***** Data provided

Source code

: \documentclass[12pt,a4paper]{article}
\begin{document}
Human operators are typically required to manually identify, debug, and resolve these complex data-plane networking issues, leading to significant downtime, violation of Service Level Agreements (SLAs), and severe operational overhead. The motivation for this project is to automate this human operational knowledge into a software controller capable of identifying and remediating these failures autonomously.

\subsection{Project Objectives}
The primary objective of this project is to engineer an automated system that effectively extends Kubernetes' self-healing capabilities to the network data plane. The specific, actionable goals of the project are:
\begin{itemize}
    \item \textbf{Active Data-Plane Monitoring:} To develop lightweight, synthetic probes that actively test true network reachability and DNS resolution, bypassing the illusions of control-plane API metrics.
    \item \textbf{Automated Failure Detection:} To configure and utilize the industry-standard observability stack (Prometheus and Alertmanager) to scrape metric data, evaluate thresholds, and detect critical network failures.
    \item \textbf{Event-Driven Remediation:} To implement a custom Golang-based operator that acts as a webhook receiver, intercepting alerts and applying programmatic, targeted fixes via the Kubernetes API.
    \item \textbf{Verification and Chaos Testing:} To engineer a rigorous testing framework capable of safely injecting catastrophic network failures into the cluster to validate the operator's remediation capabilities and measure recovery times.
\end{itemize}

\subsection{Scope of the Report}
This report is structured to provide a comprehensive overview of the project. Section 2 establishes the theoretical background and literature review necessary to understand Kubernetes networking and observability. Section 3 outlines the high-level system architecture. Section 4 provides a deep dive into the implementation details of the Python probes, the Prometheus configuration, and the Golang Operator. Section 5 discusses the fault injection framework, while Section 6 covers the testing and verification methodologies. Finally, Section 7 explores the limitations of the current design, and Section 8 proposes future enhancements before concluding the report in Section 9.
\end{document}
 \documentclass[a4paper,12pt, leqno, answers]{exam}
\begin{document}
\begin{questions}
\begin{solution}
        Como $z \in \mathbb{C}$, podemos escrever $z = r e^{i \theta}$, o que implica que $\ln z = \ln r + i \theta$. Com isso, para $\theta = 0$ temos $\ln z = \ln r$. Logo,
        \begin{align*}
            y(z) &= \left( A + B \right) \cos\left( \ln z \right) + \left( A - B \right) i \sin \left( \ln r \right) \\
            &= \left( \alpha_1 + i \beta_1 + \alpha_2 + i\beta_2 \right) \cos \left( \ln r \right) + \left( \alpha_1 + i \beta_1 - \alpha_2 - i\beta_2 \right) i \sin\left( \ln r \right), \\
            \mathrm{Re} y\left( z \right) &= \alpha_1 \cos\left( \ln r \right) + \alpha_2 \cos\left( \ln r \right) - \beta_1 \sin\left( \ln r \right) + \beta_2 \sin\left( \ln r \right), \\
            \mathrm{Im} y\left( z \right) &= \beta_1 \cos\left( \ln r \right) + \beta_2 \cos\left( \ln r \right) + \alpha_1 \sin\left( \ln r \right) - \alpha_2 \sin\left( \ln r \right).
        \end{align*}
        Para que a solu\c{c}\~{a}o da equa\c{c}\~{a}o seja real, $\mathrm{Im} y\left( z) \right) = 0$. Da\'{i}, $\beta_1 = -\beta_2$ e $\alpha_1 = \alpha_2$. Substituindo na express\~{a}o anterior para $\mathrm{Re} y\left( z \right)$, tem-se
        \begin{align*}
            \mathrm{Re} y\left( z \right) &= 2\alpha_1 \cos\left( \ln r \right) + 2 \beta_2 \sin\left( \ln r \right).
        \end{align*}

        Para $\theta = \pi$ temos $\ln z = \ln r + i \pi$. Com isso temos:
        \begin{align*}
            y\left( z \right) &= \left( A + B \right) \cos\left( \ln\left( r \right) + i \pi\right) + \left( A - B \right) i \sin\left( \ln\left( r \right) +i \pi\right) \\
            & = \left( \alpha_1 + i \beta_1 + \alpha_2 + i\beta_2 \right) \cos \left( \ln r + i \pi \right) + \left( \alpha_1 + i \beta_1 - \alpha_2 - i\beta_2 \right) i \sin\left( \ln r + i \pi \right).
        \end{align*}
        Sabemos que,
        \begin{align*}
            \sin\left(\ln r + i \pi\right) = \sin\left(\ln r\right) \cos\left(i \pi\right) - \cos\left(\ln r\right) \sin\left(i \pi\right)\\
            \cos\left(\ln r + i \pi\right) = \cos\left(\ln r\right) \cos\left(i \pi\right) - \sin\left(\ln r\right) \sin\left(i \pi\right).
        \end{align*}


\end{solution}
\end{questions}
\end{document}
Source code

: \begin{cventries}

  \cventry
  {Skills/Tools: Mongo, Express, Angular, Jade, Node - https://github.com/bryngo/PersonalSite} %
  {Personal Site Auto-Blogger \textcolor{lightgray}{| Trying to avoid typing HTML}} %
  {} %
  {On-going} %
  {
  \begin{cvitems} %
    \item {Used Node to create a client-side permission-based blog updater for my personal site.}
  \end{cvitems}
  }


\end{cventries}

**********

** Exercise description **
Extract each entry in full, exactly as given.

** Written response **
Source code

: \documentclass[12pt,a4paper]{article}
\begin{document}
Human operators are typically required to manually identify, debug, and resolve these complex data-plane networking issues, leading to significant downtime, violation of Service Level Agreements (SLAs), and severe operational overhead. The motivation for this project is to automate this human operational knowledge into a software controller capable of identifying and remediating these failures autonomously.

\subsection{Project Objectives}
The primary objective of this project is to engineer an automated system that effectively extends Kubernetes' self-healing capabilities to the network data plane. The specific, actionable goals of the project are:
\begin{itemize}
    \item \textbf{Active Data-Plane Monitoring:} To develop lightweight, synthetic probes that actively test true network reachability and DNS resolution, bypassing the illusions of control-plane API metrics.
    \item \textbf{Automated Failure Detection:} To configure and utilize the industry-standard observability stack (Prometheus and Alertmanager) to scrape metric data, evaluate thresholds, and detect critical network failures.
    \item \textbf{Event-Driven Remediation:} To implement a custom Golang-based operator that acts as a webhook receiver, intercepting alerts and applying programmatic, targeted fixes via the Kubernetes API.
    \item \textbf{Verification and Chaos Testing:} To engineer a rigorous testing framework capable of safely injecting catastrophic network failures into the cluster to validate the operator's remediation capabilities and measure recovery times.
\end{itemize}

\subsection{Scope of the Report}
This report is structured to provide a comprehensive overview of the project. Section 2 establishes the theoretical background and literature review necessary to understand Kubernetes networking and observability. Section 3 outlines the high-level system architecture. Section 4 provides a deep dive into the implementation details of the Python probes, the Prometheus configuration, and the Golang Operator. Section 5 discusses the fault injection framework, while Section 6 covers the testing and verification methodologies. Finally, Section 7 explores the limitations of the current design, and Section 8 proposes future enhancements before concluding the report in Section 9.
\end{document}
 \documentclass[a4paper,12pt, leqno, answers]{exam}
\begin{document}
\begin{questions}
\begin{solution}
        Como $z \in \mathbb{C}$, podemos escrever $z = r e^{i \theta}$, o que implica que $\ln z = \ln r + i \theta$. Com isso, para $\theta = 0$ temos $\ln z = \ln r$. Logo,
        \begin{align*}
            y(z) &= \left( A + B \right) \cos\left( \ln z \right) + \left( A - B \right) i \sin \left( \ln r \right) \\
            &= \left( \alpha_1 + i \beta_1 + \alpha_2 + i\beta_2 \right) \cos \left( \ln r \right) + \left( \alpha_1 + i \beta_1 - \alpha_2 - i\beta_2 \right) i \sin\left( \ln r \right), \\
            \mathrm{Re} y\left( z \right) &= \alpha_1 \cos\left( \ln r \right) + \alpha_2 \cos\left( \ln r \right) - \beta_1 \sin\left( \ln r \right) + \beta_2 \sin\left( \ln r \right), \\
            \mathrm{Im} y\left( z \right) &= \beta_1 \cos\left( \ln r \right) + \beta_2 \cos\left( \ln r \right) + \alpha_1 \sin\left( \ln r \right) - \alpha_2 \sin\left( \ln r \right).
        \end{align*}
        Para que a solu\c{c}\~{a}o da equa\c{c}\~{a}o seja real, $\mathrm{Im} y\left( z) \right) = 0$. Da\'{i}, $\beta_1 = -\beta_2$ e $\alpha_1 = \alpha_2$. Substituindo na express\~{a}o anterior para $\mathrm{Re} y\left( z \right)$, tem-se
        \begin{align*}
            \mathrm{Re} y\left( z \right) &= 2\alpha_1 \cos\left( \ln r \right) + 2 \beta_2 \sin\left( \ln r \right).
        \end{align*}

        Para $\theta = \pi$ temos $\ln z = \ln r + i \pi$. Com isso temos:
        \begin{align*}
            y\left( z \right) &= \left( A + B \right) \cos\left( \ln\left( r \right) + i \pi\right) + \left( A - B \right) i \sin\left( \ln\left( r \right) +i \pi\right) \\
            & = \left( \alpha_1 + i \beta_1 + \alpha_2 + i\beta_2 \right) \cos \left( \ln r + i \pi \right) + \left( \alpha_1 + i \beta_1 - \alpha_2 - i\beta_2 \right) i \sin\left( \ln r + i \pi \right).
        \end{align*}
        Sabemos que,
        \begin{align*}
            \sin\left(\ln r + i \pi\right) = \sin\left(\ln r\right) \cos\left(i \pi\right) - \cos\left(\ln r\right) \sin\left(i \pi\right)\\
            \cos\left(\ln r + i \pi\right) = \cos\left(\ln r\right) \cos\left(i \pi\right) - \sin\left(\ln r\right) \sin\left(i \pi\right).
        \end{align*}


\end{solution}
\end{questions}
\end{document}
Source code

: \begin{cventries}

  \cventry
  {Skills/Tools: Mongo, Express, Angular, Jade, Node - https://github.com/bryngo/PersonalSite} %
  {Personal Site Auto-Blogger \textcolor{lightgray}{| Trying to avoid typing HTML}} %
  {} %
  {On-going} %
  {
  \begin{cvitems} %
    \item {Used Node to create a client-side permission-based blog updater for my personal site.}
  \end{cvitems}
  }


\end{cventries}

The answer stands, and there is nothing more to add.